-- Exercise details --
Every line below that has the string "aggiunti" needs to be copied.

-- Given records --
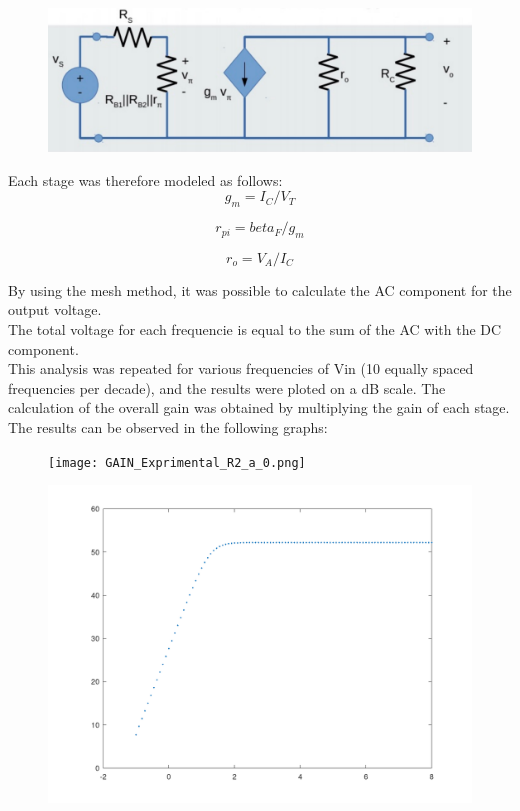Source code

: \FloatBarrier

\begin{figure}
  \includegraphics{incremental_model.pdf}
  \caption{}
  \label{}
\end{figure}
\FloatBarrier 

Each stage was therefore modeled as follows:\\

\begin{equation}
 g_{m} = I_{C}/V_{T}
 \label{}
\end{equation} 

\begin{equation}
 r_{pi}= {beta}_{F}/g_{m}
   \label{}
\end{equation} 

\begin{equation}
  r_{o}= V_{A}/I_{C}
  \label{}
\end{equation} 

By using the mesh method, it was possible to calculate the AC component for the output voltage.\\
The total voltage for each frequencie is equal to the sum of the AC with the DC component.\\

This analysis was repeated for various frequencies of Vin (10 equally spaced frequencies per decade), and the results were ploted on a dB scale.
The calculation of the overall gain was obtained by multiplying the gain of each stage. The results can be observed in the following graphs:\\ 

\FloatBarrier

\begin{figure}
  \texttt{[image: GAIN\_Exprimental\_R2\_a\_0.png]}
  \caption{}
  \label{}
\end{figure}
\FloatBarrier 

\FloatBarrier

\begin{figure}
  \includegraphics{GAINVERDADEIRO.png}
  \caption{}
  \label{}
\end{figure}
\FloatBarrier


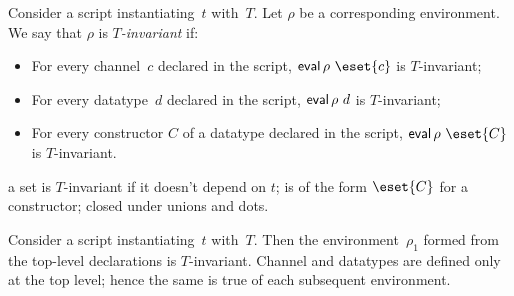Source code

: 






\begin{definition}
Consider a script instantiating~$t$ with~$T$.  Let $\rho$ be a corresponding
environment.  We say that $\rho$ is \emph{$T$-invariant} if:
%
\begin{itemize}
\item For every channel~$c$ declared in the script, $\eval \rho ~ \eset{c}$
  is $T$-invariant;

\item For every datatype~$d$ declared in the script, $\mathop{\sf eval} \rho ~ d$ is
  $T$-invariant;

\item For every constructor $C$ of a datatype declared in the script,
  $\eval \rho ~ \eset{C}$  is $T$-invariant.
\end{itemize}
\end{definition}

 a set is $T$-invariant if it doesn't depend on $t$; is of the
form $\eset{C}$ for a constructor; closed under unions and dots.  


\begin{lemma}
\label{lem:T-invariant}
Consider a script instantiating~$t$ with~$T$.  Then  the environment~$\rho_1$
formed from the top-level declarations is $T$-invariant. 
%
%
Channel and datatypes are defined only at the top level; hence the same is
true of each subsequent environment. 
\end{lemma}

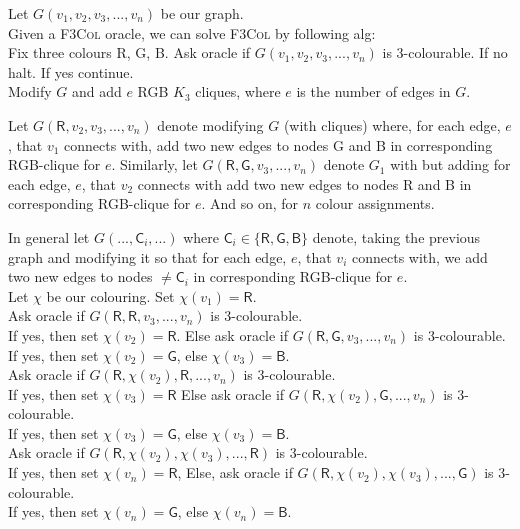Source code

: \documentclass[a4paper, draft, 12pt]{article}
\begin{document}
\begin{enumerate}
\begin{enumerate}
\begin{enumerate}
  Let $G(v_1,v_2,v_3,...,v_n)$ be our graph. \\
  Given a \textsc{F3Col} oracle, we can solve \textsc{F3Col} by following alg:\\
  Fix three colours \textsf{R}, \textsf{G}, \textsf{B}. 
  Ask oracle if $G(v_1,v_2,v_3,...,v_n)$ is 3-colourable. If no halt. If yes continue.\\

  Modify $G$ and add $e$ \textsf{RGB} $K_3$ cliques, where $e$ is the number of edges in $G$.

  Let $G(\textsf{R},v_2,v_3,...,v_n)$ denote modifying $G$ (with cliques) where,
  for each edge, $e$, that $v_1$ connects with, add two new edges to nodes \textsf{G} and \textsf{B} 
  in corresponding \textsf{RGB}-clique for $e$.
  Similarly, let $G(\textsf{R},\textsf{G},v_3,...,v_n)$ denote $G_1$ with
  but adding for each edge, $e$, that $v_2$ connects with
  add two new edges to nodes \textsf{R} and \textsf{B} 
  in corresponding \textsf{RGB}-clique for $e$. And so on, for $n$ colour assignments.

  In general let $G(...,\textsf{C}_i,...)$ where $\textsf{C}_i \in \{\textsf{R},\textsf{G},\textsf{B}\}$
  denote, taking the previous graph and modifying it 
  so that for each edge, $e$, that $v_i$ connects with, we add two new edges to nodes $\neq \textsf{C}_i$
  in corresponding \textsf{RGB}-clique for $e$.\\
  
  Let $\chi$ be our colouring. Set $\chi(v_1) = \textsf{R}$. \\ 
  Ask oracle if $G(\textsf{R},\textsf{R},v_3,...,v_n)$ is 3-colourable.\\
  If yes, then set $\chi(v_2) = \textsf{R}$.
  Else ask oracle if $G(\textsf{R},\textsf{G},v_3,...,v_n)$ is 3-colourable.\\
  If yes, then set $\chi(v_2) = \textsf{G}$, else $\chi(v_3) = \textsf{B}$. \\

  Ask oracle if $G(\textsf{R},\chi(v_2),\textsf{R},...,v_n)$ is 3-colourable.\\
  If yes, then set $\chi(v_3) = \textsf{R}$
  Else ask oracle if $G(\textsf{R},\chi(v_2),\textsf{G},...,v_n)$ is 3-colourable.\\
  If yes, then set $\chi(v_3) = \textsf{G}$, else $\chi(v_3) = \textsf{B}$. \\

  Ask oracle if $G(\textsf{R},\chi(v_2),\chi(v_3),...,\textsf{R})$ is 3-colourable.\\
  If yes, then set $\chi(v_n) = \textsf{R}$,
  Else, ask oracle if $G(\textsf{R},\chi(v_2),\chi(v_3),...,\textsf{G})$ is 3-colourable.\\
  If yes, then set $\chi(v_n) = \textsf{G}$, else $\chi(v_n) = \textsf{B}$.


\end{enumerate}
\end{enumerate}
\end{enumerate}
\end{document}
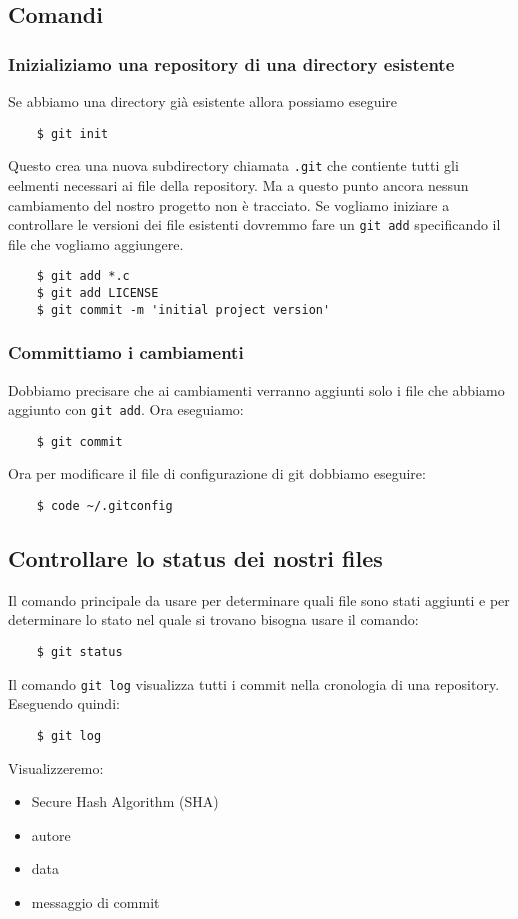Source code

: \documentclass{article}
\begin{document}
\subsection*{Comandi}
\subsubsection*{Inizializiamo una repository di una directory esistente}
Se abbiamo una directory già esistente allora possiamo eseguire
\begin{verbatim}
    $ git init
\end{verbatim}
Questo crea una nuova subdirectory chiamata \texttt{.git} che contiente tutti gli eelmenti necessari ai file della repository. Ma a questo punto ancora nessun cambiamento del nostro progetto non è tracciato.
Se vogliamo iniziare a controllare le versioni dei file esistenti dovremmo fare un \texttt{git add} specificando il file che vogliamo aggiungere.
\begin{verbatim}
    $ git add *.c
    $ git add LICENSE
    $ git commit -m 'initial project version'
\end{verbatim}



\subsubsection*{Committiamo i cambiamenti}
Dobbiamo precisare che ai cambiamenti verranno aggiunti solo i file che abbiamo aggiunto con \texttt{git add}. Ora eseguiamo: 
\begin{verbatim}
    $ git commit
\end{verbatim}

Ora per modificare il file di configurazione di git dobbiamo eseguire:

\begin{verbatim}
    $ code ~/.gitconfig
\end{verbatim}


\subsection*{Controllare lo status dei nostri files}
Il comando principale da usare per determinare quali file sono stati aggiunti e per determinare lo stato nel quale si trovano bisogna usare il comando:
\begin{verbatim}
    $ git status
\end{verbatim}

Il comando \texttt{git log} visualizza tutti i commit nella cronologia di una repository. Eseguendo quindi:
\begin{verbatim}
    $ git log
\end{verbatim}
Visualizzeremo:
\begin{itemize}
    \item Secure Hash Algorithm (SHA)
    \item autore
    \item data
    \item messaggio di commit
\end{itemize}
\end{document}

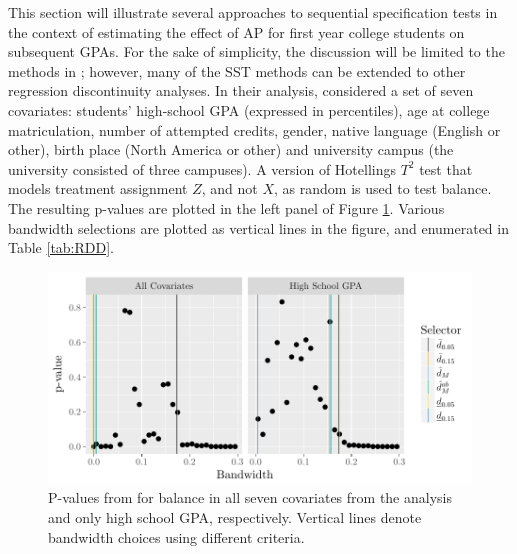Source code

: \documentclass[lineno]{biometrika}\usepackage[]{graphicx}\usepackage[]{color}
\makeatletter
\def\maxwidth{ %
  \ifdim\Gin@nat@width>\linewidth
    \linewidth
  \else
    \Gin@nat@width
  \fi
}
\newenvironment{knitrout}{}{} %
\makeatother
\begin{document}
This section will illustrate several approaches to sequential specification tests in the context
of estimating the effect of AP for first year college students on
subsequent GPAs.
For the sake of simplicity, the discussion will be limited to the methods in \citet{cft}; however, many of
the SST methods can be extended to other regression discontinuity analyses.
In their analysis, \citet{lso}  considered a set of seven covariates:
students' high-school GPA (expressed in percentiles), age at college
matriculation, number of attempted credits, gender, native language
(English or other), birth place (North America or other) and
university campus (the university consisted of three campuses).
A version of Hotellings $T^2$ test that models
treatment assignment $Z$, and not $X$, as random \citep{hansenBowers}
is used to test balance.
The resulting p-values are plotted in the left panel of Figure \ref{fig:rdpvalues1}.
Various bandwidth selections are plotted as vertical lines in the
figure, and enumerated in Table \ref{tab:RDD}.

\begin{figure}
\begin{knitrout}
\color{fgcolor}
\includegraphics[width=\maxwidth]{figure/rdd-1}

\end{knitrout}
\caption{P-values from for balance in all seven covariates
  from the \citet{lso} analysis and only high school GPA, respectively. Vertical lines denote bandwidth choices using
  different criteria.}
\label{fig:rdpvalues1}
\end{figure}
\end{document}
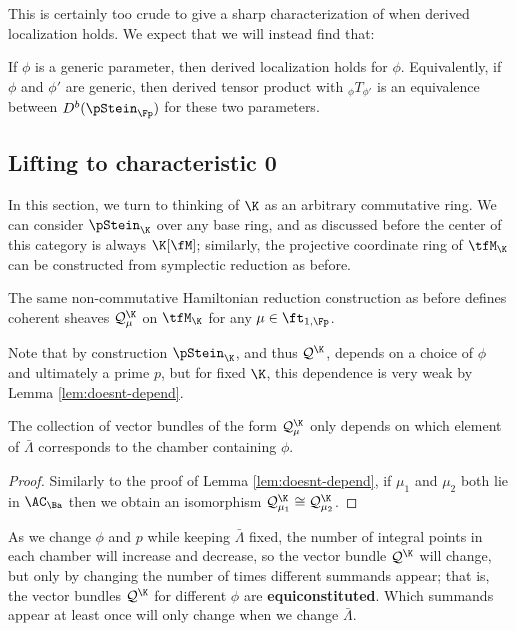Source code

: This is certainly too crude to give a sharp characterization of when derived localization holds.  We expect that we will instead find that:
\begin{conjecture}
If $\phi$ is a generic parameter, then derived localization holds for $\phi$.  Equivalently, if $\phi$ and $\phi'$ are generic, then derived tensor product with ${}_{\phi}T_{\phi'}$ is an equivalence between $D^b(\pStein_\Fp)$ for these two parameters.
\end{conjecture}

\subsection{Lifting to characteristic 0}

In this section, we turn to thinking of $\K$ as an arbitrary commutative ring.
We can consider $\pStein_\K$ over any base ring, and as discussed before the center of this category is always $\K[\fM]$;  similarly, the projective coordinate ring of $\tfM_{\K}$ can be constructed from symplectic reduction as before.  

The same non-commutative Hamiltonian reduction construction as before defines coherent sheaves $\mathcal{Q}_\mu^{\K}$ on $\tfM_{\K}$ for any $\mu \in \ft_{1,\Fp}$.

Note that by construction $\pStein_\K$, and thus $\mathcal{Q}^{\K}$, depends on a choice of
$\phi$ and ultimately a prime $p$, but for fixed $\K$, this dependence is very
weak by Lemma \ref{lem:doesnt-depend}.  
\begin{lemma}\label{lem:doesnt-depend2}
  The collection of vector bundles
  of the form $\mathcal{Q}_\mu^{\K}$ only
  depends on which element of $\bar \Lambda$ corresponds to the
  chamber containing $\phi$.
\end{lemma}
\begin{proof} Similarly to the proof of Lemma \ref{lem:doesnt-depend}, if
  $\mu_1$ and $\mu_2$ both lie in $\AC_{\Ba}$ then we obtain an
  isomorphism $\mathcal{Q}_{\mu_1}^{\K}\cong \mathcal{Q}_{\mu_2}^{\K}$.
\end{proof}
As we change $\phi$ and $p$ while keeping $\bar \Lambda$ fixed, the
number of integral points in each chamber will increase and decrease, so the vector
bundle $\mathcal{Q}^{\K}$ will change, but only by changing the
number of times different summands appear; that is, the vector bundles $\mathcal{Q}^{\K}$ for different $\phi$ are {\bf equiconstituted}.  Which summands appear at
least once will only change when we change $\bar \Lambda$.  


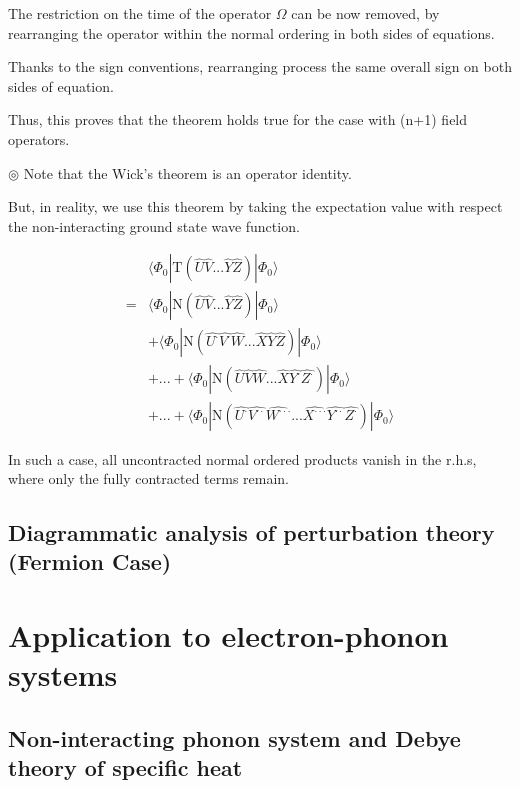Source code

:﻿\documentclass[twoside]{book}
\numberwithin{equation}{section}
\begin{document}
The restriction on the time of the operator $\Omega$ can be now removed, by rearranging the operator within the normal ordering in both sides of equations.

Thanks to the sign conventions, rearranging process the same overall sign on both sides of equation.

Thus, this proves that the theorem holds true for the case with (n+1) field operators.

$\circledcirc$ Note that the Wick's theorem is an operator identity.

But, in reality, we use this theorem by taking the expectation value with respect the non-interacting ground state wave function.

\begin{align}
&\langle \Phi_0|\mathrm{T}(\hat{U}\hat{V}...\hat{Y}\hat{Z})|\Phi_0\rangle\nonumber\\
=&\langle \Phi_0|\mathrm{N}(\hat{U}\hat{V}...\hat{Y}\hat{Z})|\Phi_0\rangle\nonumber\\
&+\langle \Phi_0|\mathrm{N}(\hat{U^{\cdot}}\hat{V^{\cdot}}\hat{W}...\hat{X}\hat{Y}\hat{Z})|\Phi_0\rangle\nonumber\\
&+...+\langle \Phi_0|\mathrm{N}(\hat{U}\hat{V}\hat{W}...\hat{X}\hat{Y^{\cdot}}\hat{Z^{\cdot}})|\Phi_0\rangle\nonumber\\
&+...+\langle \Phi_0|\mathrm{N}(\hat{U^{\cdot}}\hat{V^{\cdot\cdot}}\hat{W^{\cdot\cdot\cdot}}...\hat{X^{\cdot\cdot\cdot}}\hat{Y^{\cdot\cdot}}\hat{Z^{\cdot}})|\Phi_0\rangle\nonumber
\end{align}

In such a case, all uncontracted normal ordered products vanish in the r.h.s, where only the fully contracted terms remain.

\section{Diagrammatic analysis of perturbation theory (Fermion Case)}





\chapter{Application to electron-phonon systems}

\section{Non-interacting phonon system and Debye theory of specific heat}
\end{document}
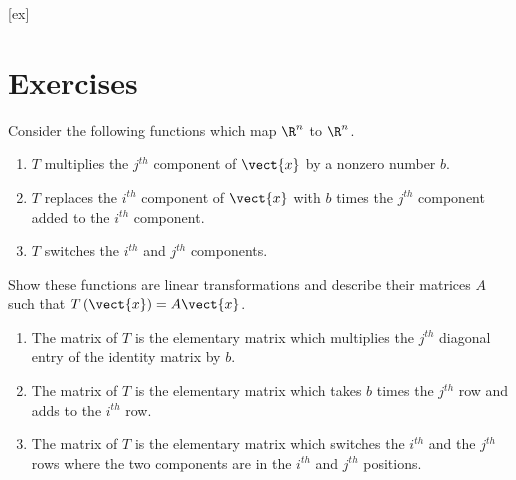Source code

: [ex]
\section*{Exercises}

\begin{enumialphparenastyle}

\begin{ex} \label{exerlineartransf}
Consider the following functions which map $\R^{n}$ to $\R^{n}$. 

\begin{enumerate}
\item $T$ multiplies the $j^{th}$ component of $\vect{x}$ by a nonzero
number $b.$

\item $T$ replaces the $i^{th}$ component of $\vect{x}$ with $b$ times the
$j^{th}$ component added to the $i^{th}$ component.

\item $T$ switches the $i^{th}$ and $j^{th}$ components.
\end{enumerate}

Show these functions are linear transformations and describe their matrices $A$ such that $T\left(\vect{x}\right) = A\vect{x}$.
\begin{sol}
\begin{enumerate}
\item The matrix of $T$ is the elementary matrix which multiplies
the $j^{th}$ diagonal entry of the identity matrix by $b$.
\item The matrix of $T$ is the
elementary matrix which takes $b$ times the $j^{th}$ row and adds to the $%
i^{th}$ row.
\item The matrix of $T$ is the elementary matrix which switches the $%
i^{th}$ and the $j^{th}$ rows where the two components are in the $i^{th}$
and $j^{th}$ positions.
\end{enumerate}
\end{sol}
\end{ex}


\end{enumialphparenastyle}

-- Problem solution --
Dobbiamo precisare che ai cambiamenti verranno aggiunti solo i file che abbiamo aggiunto con \texttt{git add}. Ora eseguiamo: 
Il comando principale da usare per determinare quali file sono stati aggiunti e per determinare lo stato nel quale si trovano bisogna usare il comando:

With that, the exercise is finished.